После бетонки Сырцов сказал:
— Теперь я за руль, Ксения.
Ксения прибила «девятку» к обочине, вылезла из машины, обошла радиатор и села на пассажирское место. Сообщила огорченно:
— Только-только разогрелась, и вот, пожалуйста...
— Я вилять по проселкам буду, — объяснил Сырцов. — Проверяться на всякий случай.

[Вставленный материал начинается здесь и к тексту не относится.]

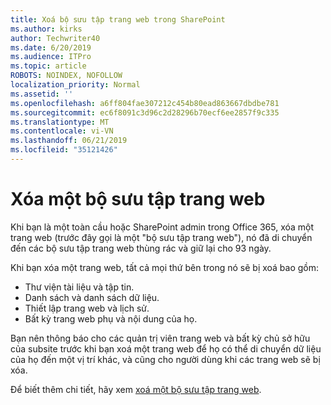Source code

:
 ```yaml
---
title: Xoá bộ sưu tập trang web trong SharePoint
ms.author: kirks
author: Techwriter40
ms.date: 6/20/2019
ms.audience: ITPro
ms.topic: article
ROBOTS: NOINDEX, NOFOLLOW
localization_priority: Normal
ms.assetid: ''
ms.openlocfilehash: a6ff804fae307212c454b80ead863667dbdbe781
ms.sourcegitcommit: ec6f8091c3d96c2d28296b70ecf6ee2857f9c335
ms.translationtype: MT
ms.contentlocale: vi-VN
ms.lasthandoff: 06/21/2019
ms.locfileid: "35121426"
---
```

# <a name="delete-a-site-collection"></a>Xóa một bộ sưu tập trang web

Khi bạn là một toàn cầu hoặc SharePoint admin trong Office 365, xóa một trang web (trước đây gọi là một "bộ sưu tập trang web"), nó đã di chuyển đến các bộ sưu tập trang web thùng rác và giữ lại cho 93 ngày. 

Khi bạn xóa một trang web, tất cả mọi thứ bên trong nó sẽ bị xoá bao gồm:

- Thư viện tài liệu và tập tin.
- Danh sách và danh sách dữ liệu.
- Thiết lập trang web và lịch sử.
- Bất kỳ trang web phụ và nội dung của họ.

Bạn nên thông báo cho các quản trị viên trang web và bất kỳ chủ sở hữu của subsite trước khi bạn xoá một trang web để họ có thể di chuyển dữ liệu của họ đến một vị trí khác, và cũng cho người dùng khi các trang web sẽ bị xóa. 

Để biết thêm chi tiết, hãy xem [xoá một bộ sưu tập trang web](https://docs.microsoft.com/en-us/sharepoint/delete-site-collection). 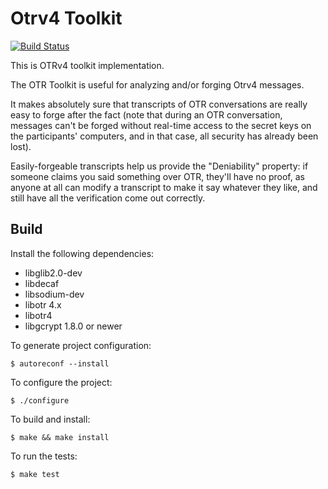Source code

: # Otrv4 Toolkit

[![Build Status](https://travis-ci.org/twtiger/otrv4_toolkit.svg?branch=master)](https://travis-ci.org/otrv4/otrv4_toolkit)

This is OTRv4 toolkit implementation.

The OTR Toolkit is useful for analyzing and/or forging Otrv4 messages.

It  makes  absolutely  sure  that  transcripts  of OTR conversations are really
easy to forge after the fact (note that during an OTR conversation, messages
can't be forged without real-time access to the secret keys on the participants'
computers,  and in that case, all security has already been lost).

Easily-forgeable transcripts help us provide the "Deniability" property: if
someone claims you said something over OTR, they'll have no proof, as anyone at
all can modify a transcript  to make it say whatever they like, and still have
all the verification come out correctly.

## Build

Install the following dependencies:
* libglib2.0-dev
* libdecaf
* libsodium-dev
* libotr 4.x
* libotr4
* libgcrypt 1.8.0 or newer

To generate project configuration:
```
$ autoreconf --install
```

To configure the project:
```
$ ./configure
```

To build and install:
```
$ make && make install
```

To run the tests:
```
$ make test
```
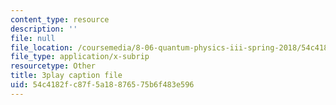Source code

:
 ```yaml
---
content_type: resource
description: ''
file: null
file_location: /coursemedia/8-06-quantum-physics-iii-spring-2018/54c4182fc87f5a18876575b6f483e596_3299996.vtt
file_type: application/x-subrip
resourcetype: Other
title: 3play caption file
uid: 54c4182f-c87f-5a18-8765-75b6f483e596
---
```

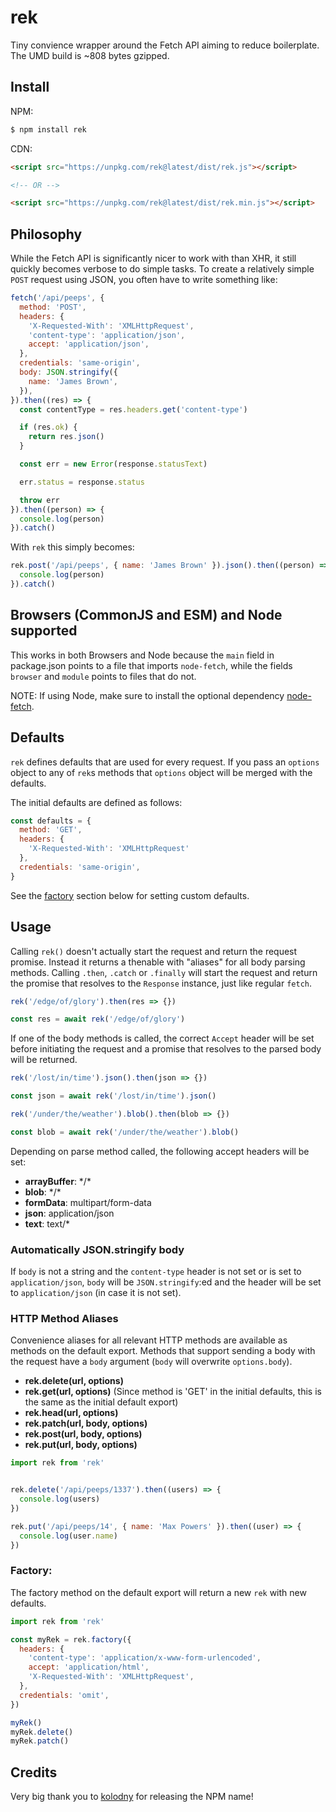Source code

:# rek

Tiny  convience wrapper around the Fetch API aiming to
reduce boilerplate. The UMD build is ~808 bytes gzipped.

## Install

NPM:

```sh
$ npm install rek
```

CDN:

```html
<script src="https://unpkg.com/rek@latest/dist/rek.js"></script>

<!-- OR -->

<script src="https://unpkg.com/rek@latest/dist/rek.min.js"></script>
```

## Philosophy

While the Fetch API is significantly nicer to work with than XHR,
it still quickly becomes verbose to do simple tasks. To create a
relatively simple `POST` request using JSON, you often have to
write something like:

```js
fetch('/api/peeps', {
  method: 'POST',
  headers: {
    'X-Requested-With': 'XMLHttpRequest',
    'content-type': 'application/json',
    accept: 'application/json',
  },
  credentials: 'same-origin',
  body: JSON.stringify({
    name: 'James Brown',
  }),
}).then((res) => {
  const contentType = res.headers.get('content-type')

  if (res.ok) {
    return res.json()
  }

  const err = new Error(response.statusText)

  err.status = response.status

  throw err
}).then((person) => {
  console.log(person)
}).catch()
```

With `rek` this simply becomes:

```js
rek.post('/api/peeps', { name: 'James Brown' }).json().then((person) => {
  console.log(person)
}).catch()
```

## Browsers (CommonJS and ESM) and Node supported

This works in both Browsers and Node because the `main` field in package.json points
to a file that imports `node-fetch`, while the fields `browser` and `module` points
to files that do not.

NOTE: If using Node, make sure to install the optional dependency
[node-fetch](https://github.com/bitinn/node-fetch).

## Defaults

`rek` defines defaults that are used for every request.
If you pass an `options` object to any of `rek`s methods
that `options` object will be merged with the defaults.

The initial defaults are defined as follows:

```js
const defaults = {
  method: 'GET',
  headers: {
    'X-Requested-With': 'XMLHttpRequest'
  },
  credentials: 'same-origin',
}
```

See the [factory](#factory) section below for setting custom defaults.

## Usage

Calling `rek()` doesn't actually start the request and return the request promise. Instead
it returns a thenable with "aliases" for all body parsing methods. Calling 
`.then`, `.catch` or `.finally` will start the request and return the promise that resolves
to the `Response` instance, just like regular `fetch`.

```js
rek('/edge/of/glory').then(res => {})

const res = await rek('/edge/of/glory')
```

If one of the body methods is called, the correct `Accept` header will be
set before initiating the request and a promise that resolves to the
parsed body will be returned.

```js
rek('/lost/in/time').json().then(json => {})

const json = await rek('/lost/in/time').json()

rek('/under/the/weather').blob().then(blob => {})

const blob = await rek('/under/the/weather').blob()
```

Depending on parse method called, the following accept headers will be set:

- __arrayBuffer__: \*/\*
- __blob__: \*/\*
- __formData__: multipart/form-data
- __json__: application/json
- __text__: text/\*

### Automatically JSON.stringify body

If `body` is not a string and the `content-type` header is not set or is set to `application/json`,
`body` will be `JSON.stringify`:ed and the header will be set to `application/json`
(in case it is not set).


### HTTP Method Aliases

Convenience aliases for all relevant HTTP methods are available as methods on the
default export. Methods that support sending a body with
the request have a `body` argument (`body` will overwrite `options.body`).

- __rek.delete(url, options)__
- __rek.get(url, options)__ (Since method is 'GET' in the initial defaults, this is
  the same as the initial default export)
- __rek.head(url, options)__
- __rek.patch(url, body, options)__
- __rek.post(url, body, options)__
- __rek.put(url, body, options)__

```js
import rek from 'rek'


rek.delete('/api/peeps/1337').then((users) => {
  console.log(users)
})

rek.put('/api/peeps/14', { name: 'Max Powers' }).then((user) => {
  console.log(user.name)
})
```

### Factory:

The factory method on the default export will return a new `rek` with new defaults.

```js
import rek from 'rek'

const myRek = rek.factory({
  headers: {
    'content-type': 'application/x-www-form-urlencoded',
    accept: 'application/html',
    'X-Requested-With': 'XMLHttpRequest',
  },
  credentials: 'omit',
})

myRek()
myRek.delete()
myRek.patch()
```


## Credits

Very big thank you to [kolodny](https://github.com/kolodny) for releasing the
NPM name!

— Вы подозрительный, — поняла она.
— Я профессионально осторожный, — не согласился он. Когда сплошняком пошли дачные поселки и Ксения поняла, что они скоро будут на месте, закономерно возник вопрос:
— Какие они, Георгий?
— Кто — они? — тупо спросил Сырцов, думавший о другом.
— Ваши полковники.
Действительно, какие они? Старые, во-первых. А в общем, и не старые. Старость — усталая и тяжелая, а они заводные и легкие, вечно в веселой игре, где он — простонародно неотесанный, нарочито грубоватый, а она — изысканно ироничная и по-матерински всепрощающая по отношению к своему неуправляемому мужу-дитяти. Оба — умны как бесы, образованны, опытны и знающи в деле, которым он, Сырцов, занимается, до такой степени, что при них его место — место внимательного и прилежного ученика. Как об этом скажешь? Как скажешь о том, что для него их дом стал родительским домом, что ему без них никак не обойтись, что быть рядом с ними — теплая радость и редкое счастье, что не раз замирало сердце при мысли о возможно скором их небытии? Как об этом скажешь?
— Замечательные, — сказал он и засмеялся.

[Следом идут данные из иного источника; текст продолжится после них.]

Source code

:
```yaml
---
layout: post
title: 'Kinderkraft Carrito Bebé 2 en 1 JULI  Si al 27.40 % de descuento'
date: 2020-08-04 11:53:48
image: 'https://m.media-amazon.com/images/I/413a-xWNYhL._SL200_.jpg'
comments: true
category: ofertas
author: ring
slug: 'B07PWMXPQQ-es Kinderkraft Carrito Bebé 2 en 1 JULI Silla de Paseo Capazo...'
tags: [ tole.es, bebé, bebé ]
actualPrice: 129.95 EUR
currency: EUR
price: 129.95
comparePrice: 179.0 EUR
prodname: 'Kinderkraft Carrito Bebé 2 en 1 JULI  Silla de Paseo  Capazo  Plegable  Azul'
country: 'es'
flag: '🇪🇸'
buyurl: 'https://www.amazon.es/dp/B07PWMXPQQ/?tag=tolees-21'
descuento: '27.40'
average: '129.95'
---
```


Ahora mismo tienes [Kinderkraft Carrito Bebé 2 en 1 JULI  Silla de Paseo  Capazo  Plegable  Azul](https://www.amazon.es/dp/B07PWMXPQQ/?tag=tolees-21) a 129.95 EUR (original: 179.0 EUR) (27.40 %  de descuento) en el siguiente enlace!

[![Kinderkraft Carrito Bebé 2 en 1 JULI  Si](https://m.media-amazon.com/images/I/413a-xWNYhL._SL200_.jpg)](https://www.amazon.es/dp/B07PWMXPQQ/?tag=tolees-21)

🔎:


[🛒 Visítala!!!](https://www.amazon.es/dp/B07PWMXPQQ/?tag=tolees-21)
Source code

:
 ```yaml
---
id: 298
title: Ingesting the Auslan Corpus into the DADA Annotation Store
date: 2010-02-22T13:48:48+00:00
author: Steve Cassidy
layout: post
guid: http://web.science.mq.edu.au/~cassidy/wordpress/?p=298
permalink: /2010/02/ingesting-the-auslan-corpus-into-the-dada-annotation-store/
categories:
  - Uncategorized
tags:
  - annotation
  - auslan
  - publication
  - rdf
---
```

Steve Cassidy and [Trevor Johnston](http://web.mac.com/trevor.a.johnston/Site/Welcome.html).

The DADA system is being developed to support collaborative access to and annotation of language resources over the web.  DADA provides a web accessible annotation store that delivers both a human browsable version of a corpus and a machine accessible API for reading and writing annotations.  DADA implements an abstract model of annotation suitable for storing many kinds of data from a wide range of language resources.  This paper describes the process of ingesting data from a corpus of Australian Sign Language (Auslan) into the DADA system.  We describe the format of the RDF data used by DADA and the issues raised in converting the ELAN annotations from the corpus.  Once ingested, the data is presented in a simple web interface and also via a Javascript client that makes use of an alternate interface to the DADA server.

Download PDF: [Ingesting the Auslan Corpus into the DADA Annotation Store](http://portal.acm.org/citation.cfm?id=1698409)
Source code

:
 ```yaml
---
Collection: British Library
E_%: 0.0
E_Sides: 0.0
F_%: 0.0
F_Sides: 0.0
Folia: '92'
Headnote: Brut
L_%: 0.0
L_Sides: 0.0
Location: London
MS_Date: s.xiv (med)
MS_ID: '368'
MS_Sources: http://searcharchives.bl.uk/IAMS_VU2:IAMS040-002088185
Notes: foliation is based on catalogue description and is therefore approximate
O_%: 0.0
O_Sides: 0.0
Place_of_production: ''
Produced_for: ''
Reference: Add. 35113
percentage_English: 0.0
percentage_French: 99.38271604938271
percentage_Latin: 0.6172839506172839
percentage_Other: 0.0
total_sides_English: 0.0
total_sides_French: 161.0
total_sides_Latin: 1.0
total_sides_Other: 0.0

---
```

Замечательные полковники встретили их у террасы.
— Здравствуйте, Ксения, — сказала полковник-жена, а полковник-муж глянул на девицу непонятно веселым глазом и ляпнул с ходу:
— Привет, монашка. Привет, Жора. Жрать хотите?
Лидия Сергеевна мимолетно обняла Ксению за плечи и разъяснила ситуацию:
— Мой старичок ваньку ломает. Его хлебом не корми, дай перед молоденькой покривляться. Ну, а есть вы хотите наверняка. И спрашивать не надо.
— Руки мойте и за стол, — приказал полковник Смирнов.
Поклевал спешно и опять за баранку: дела, дела в Москве. Ксения поначалу дичилась там слегка, но потом старики раскрутили ее, втащили в свою беспрерывную игру, покусали слегка по-собачьи — понарошку, заставили отбрехиваться, вынудили нападать на них. Когда Сырцов уезжал, Ксения сказала на прощание:
— Ведь можно же жить по-человечески!
На всякий случай помотался по грунтовым, выбрался на Осташковское шоссе и въехал в центр по Дмитровскому. Домой па минутку и потом — к Паше Рузанову под мост.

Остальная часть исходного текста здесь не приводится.